(Plain-text document sources)
______________________________

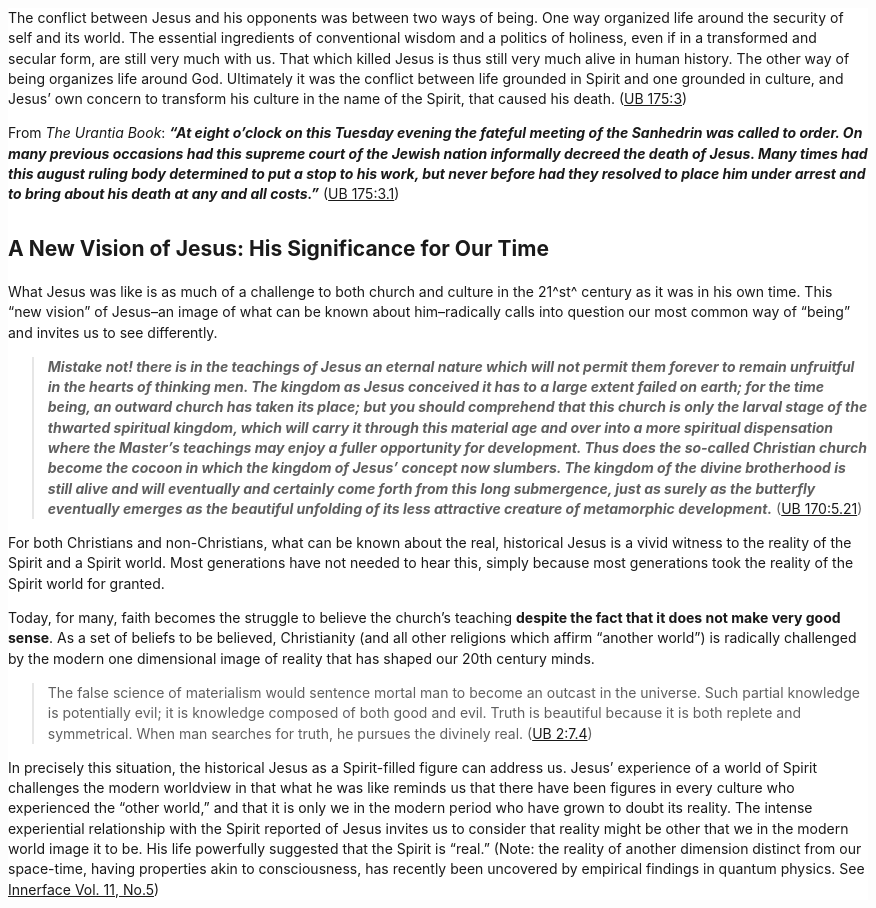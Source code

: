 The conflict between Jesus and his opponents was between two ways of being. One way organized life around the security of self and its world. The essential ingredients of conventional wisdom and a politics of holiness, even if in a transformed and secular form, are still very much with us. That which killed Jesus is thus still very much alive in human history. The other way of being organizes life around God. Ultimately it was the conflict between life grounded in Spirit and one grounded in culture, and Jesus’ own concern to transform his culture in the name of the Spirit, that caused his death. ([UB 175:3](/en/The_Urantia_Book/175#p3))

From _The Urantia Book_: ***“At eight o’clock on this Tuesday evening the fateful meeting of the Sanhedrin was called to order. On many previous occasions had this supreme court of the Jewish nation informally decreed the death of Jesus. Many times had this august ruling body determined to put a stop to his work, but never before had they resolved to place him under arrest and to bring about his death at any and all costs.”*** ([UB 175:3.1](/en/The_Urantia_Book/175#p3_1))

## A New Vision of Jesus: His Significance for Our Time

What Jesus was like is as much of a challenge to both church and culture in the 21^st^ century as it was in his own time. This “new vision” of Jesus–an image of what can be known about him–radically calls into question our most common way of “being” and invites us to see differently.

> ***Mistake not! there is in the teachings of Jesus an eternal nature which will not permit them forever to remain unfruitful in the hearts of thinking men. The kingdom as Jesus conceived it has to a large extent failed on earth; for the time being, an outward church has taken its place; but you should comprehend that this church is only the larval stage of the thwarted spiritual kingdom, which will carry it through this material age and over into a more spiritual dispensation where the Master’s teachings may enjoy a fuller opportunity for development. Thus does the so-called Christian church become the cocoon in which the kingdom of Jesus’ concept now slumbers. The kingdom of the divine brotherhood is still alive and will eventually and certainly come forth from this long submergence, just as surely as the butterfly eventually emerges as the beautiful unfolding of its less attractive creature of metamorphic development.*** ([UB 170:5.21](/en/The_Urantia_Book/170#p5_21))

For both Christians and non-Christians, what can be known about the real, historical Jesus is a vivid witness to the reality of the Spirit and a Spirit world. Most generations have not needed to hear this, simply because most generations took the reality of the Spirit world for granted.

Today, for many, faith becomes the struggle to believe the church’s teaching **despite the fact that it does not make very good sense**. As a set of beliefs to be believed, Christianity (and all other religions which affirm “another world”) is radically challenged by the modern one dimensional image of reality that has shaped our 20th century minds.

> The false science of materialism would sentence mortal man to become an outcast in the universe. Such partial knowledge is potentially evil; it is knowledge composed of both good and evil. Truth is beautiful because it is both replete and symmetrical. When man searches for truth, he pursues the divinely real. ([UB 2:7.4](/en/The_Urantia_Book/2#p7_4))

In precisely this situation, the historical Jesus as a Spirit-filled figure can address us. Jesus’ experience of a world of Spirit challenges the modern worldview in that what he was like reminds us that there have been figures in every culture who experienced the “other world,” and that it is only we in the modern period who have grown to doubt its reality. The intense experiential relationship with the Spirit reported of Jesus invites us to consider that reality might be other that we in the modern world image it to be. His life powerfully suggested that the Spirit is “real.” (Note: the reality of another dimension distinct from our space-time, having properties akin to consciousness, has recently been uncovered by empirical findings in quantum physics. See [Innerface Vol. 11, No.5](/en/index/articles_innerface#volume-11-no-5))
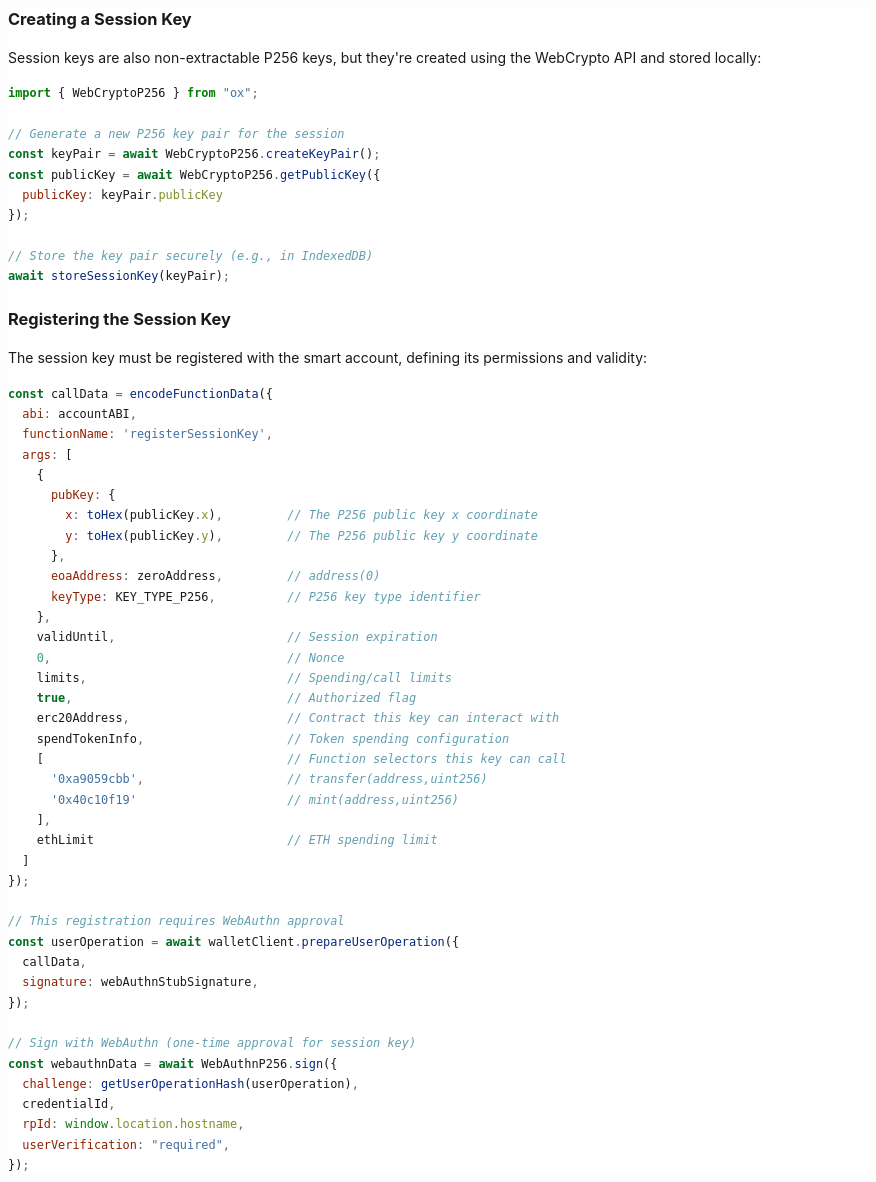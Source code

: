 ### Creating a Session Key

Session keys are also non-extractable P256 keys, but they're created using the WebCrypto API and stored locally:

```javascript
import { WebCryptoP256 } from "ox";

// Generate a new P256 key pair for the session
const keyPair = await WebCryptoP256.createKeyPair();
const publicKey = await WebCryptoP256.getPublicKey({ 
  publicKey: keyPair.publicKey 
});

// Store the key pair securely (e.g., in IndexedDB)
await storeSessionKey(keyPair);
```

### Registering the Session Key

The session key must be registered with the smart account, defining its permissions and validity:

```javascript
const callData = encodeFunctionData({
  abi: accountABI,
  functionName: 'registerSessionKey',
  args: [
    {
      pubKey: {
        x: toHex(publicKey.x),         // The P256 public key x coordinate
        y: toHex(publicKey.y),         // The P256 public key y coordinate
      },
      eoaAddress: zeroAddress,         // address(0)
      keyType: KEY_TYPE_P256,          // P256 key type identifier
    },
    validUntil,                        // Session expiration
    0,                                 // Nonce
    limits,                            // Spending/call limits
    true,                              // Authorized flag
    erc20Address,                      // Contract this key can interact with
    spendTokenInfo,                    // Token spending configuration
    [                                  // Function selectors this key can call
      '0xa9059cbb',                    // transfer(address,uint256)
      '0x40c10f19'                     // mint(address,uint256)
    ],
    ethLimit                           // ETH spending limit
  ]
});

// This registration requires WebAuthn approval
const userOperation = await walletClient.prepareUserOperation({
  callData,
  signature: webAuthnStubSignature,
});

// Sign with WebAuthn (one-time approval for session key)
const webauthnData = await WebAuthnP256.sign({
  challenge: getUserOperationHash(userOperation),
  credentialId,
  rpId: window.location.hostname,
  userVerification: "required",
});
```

______________________________

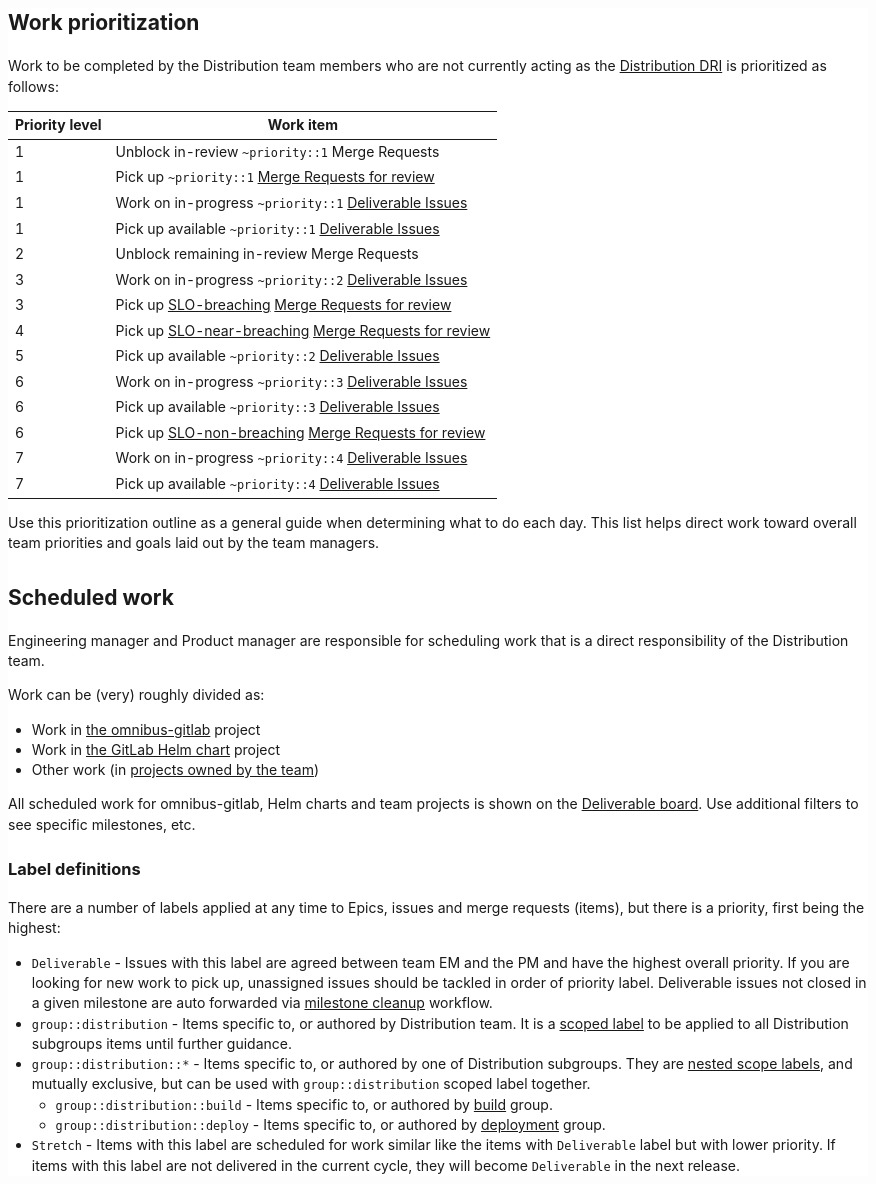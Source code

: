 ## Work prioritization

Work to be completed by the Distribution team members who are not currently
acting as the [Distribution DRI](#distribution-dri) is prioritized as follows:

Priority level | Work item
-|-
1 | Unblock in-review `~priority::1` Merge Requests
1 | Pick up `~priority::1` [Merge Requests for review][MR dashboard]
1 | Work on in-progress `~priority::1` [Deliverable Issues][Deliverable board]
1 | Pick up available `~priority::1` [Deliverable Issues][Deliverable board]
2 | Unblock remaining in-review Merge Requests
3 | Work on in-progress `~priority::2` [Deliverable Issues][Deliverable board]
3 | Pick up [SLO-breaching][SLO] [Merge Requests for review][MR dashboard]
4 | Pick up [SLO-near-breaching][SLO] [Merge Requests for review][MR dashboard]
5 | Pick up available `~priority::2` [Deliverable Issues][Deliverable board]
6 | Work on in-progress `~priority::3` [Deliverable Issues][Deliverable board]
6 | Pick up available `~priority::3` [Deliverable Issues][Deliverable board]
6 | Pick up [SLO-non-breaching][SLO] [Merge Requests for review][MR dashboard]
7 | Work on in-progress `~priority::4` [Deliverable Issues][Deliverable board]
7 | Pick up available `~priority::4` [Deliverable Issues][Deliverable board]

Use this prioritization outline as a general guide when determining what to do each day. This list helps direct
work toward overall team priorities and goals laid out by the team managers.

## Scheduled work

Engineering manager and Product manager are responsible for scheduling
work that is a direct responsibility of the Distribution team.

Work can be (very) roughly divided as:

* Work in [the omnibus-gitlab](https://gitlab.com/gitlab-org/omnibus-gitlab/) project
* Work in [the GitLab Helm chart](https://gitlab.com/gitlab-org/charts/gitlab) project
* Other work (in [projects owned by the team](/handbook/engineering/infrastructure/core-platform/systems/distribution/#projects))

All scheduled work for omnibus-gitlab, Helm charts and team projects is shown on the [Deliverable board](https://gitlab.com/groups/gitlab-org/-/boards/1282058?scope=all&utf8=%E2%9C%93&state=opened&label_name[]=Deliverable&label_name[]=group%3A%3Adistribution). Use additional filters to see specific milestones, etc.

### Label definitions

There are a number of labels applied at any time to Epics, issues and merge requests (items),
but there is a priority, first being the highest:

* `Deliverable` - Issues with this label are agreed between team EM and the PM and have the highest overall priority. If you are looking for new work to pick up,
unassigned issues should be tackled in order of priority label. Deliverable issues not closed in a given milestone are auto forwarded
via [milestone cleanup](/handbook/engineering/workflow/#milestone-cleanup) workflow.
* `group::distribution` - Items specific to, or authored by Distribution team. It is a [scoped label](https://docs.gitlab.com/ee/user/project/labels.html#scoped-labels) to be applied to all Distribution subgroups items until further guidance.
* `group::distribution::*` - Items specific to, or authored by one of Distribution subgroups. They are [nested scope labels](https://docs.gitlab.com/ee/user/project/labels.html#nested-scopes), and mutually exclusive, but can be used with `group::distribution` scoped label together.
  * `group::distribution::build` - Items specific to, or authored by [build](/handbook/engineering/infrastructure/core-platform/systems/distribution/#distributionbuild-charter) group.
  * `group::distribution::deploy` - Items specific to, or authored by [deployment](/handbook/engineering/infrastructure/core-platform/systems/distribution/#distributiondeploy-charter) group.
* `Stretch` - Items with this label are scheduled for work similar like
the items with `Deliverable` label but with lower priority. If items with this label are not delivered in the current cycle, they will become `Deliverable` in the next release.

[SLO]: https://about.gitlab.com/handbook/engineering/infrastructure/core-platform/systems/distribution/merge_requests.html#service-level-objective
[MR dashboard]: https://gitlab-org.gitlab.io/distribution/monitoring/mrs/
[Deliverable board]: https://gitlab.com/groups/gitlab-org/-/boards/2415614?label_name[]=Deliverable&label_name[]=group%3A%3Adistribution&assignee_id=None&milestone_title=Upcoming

______________________________

> [Task objective] From the records above, copy each line where the word "Unblock" can be found.

> [Solution]
1 | Unblock in-review `~priority::1` Merge Requests
2 | Unblock remaining in-review Merge Requests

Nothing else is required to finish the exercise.